Plain-text document sources:

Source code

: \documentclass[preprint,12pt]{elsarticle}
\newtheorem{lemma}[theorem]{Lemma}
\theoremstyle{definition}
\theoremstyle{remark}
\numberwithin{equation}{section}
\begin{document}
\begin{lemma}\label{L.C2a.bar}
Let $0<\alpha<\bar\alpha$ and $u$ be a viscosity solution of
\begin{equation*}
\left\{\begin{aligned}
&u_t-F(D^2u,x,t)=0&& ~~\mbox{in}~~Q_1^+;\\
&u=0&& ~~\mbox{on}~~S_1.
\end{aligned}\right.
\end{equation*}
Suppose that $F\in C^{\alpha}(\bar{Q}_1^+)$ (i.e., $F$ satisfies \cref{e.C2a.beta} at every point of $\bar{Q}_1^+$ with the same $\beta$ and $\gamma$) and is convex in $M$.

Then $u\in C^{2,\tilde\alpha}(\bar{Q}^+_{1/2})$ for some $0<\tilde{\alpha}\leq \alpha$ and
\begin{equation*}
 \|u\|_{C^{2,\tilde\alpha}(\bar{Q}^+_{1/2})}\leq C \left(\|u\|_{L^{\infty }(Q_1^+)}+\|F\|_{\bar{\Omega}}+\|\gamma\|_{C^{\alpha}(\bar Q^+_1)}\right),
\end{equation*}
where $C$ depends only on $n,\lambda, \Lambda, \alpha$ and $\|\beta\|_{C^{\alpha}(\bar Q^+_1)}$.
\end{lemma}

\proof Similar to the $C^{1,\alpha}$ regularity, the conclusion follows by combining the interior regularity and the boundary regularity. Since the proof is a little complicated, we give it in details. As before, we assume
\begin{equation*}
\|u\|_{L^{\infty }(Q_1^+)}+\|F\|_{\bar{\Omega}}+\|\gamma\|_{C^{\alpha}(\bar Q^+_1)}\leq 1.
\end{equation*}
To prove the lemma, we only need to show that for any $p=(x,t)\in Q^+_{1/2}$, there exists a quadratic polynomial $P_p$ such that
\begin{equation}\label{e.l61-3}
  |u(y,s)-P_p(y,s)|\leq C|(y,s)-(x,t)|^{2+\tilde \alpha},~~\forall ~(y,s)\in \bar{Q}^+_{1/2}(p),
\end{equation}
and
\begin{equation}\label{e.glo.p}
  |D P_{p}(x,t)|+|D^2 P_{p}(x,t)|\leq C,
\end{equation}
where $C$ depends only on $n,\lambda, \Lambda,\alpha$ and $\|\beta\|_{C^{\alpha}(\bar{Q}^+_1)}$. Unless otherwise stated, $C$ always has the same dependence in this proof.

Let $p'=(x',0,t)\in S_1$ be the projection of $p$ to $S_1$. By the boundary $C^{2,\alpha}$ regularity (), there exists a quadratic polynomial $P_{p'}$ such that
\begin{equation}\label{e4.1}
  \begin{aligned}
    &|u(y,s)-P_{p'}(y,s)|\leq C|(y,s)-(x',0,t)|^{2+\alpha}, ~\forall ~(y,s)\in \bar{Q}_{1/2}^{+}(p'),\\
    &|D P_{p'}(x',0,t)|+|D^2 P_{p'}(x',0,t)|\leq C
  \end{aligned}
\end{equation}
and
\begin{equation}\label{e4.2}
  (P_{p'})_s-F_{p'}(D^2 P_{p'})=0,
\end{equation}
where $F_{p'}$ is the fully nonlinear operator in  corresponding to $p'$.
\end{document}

§ What the exercise asks
Once you have counted the lines of the records that contain the word "aligned", give the count and nothing else.

§ Exercise answer
4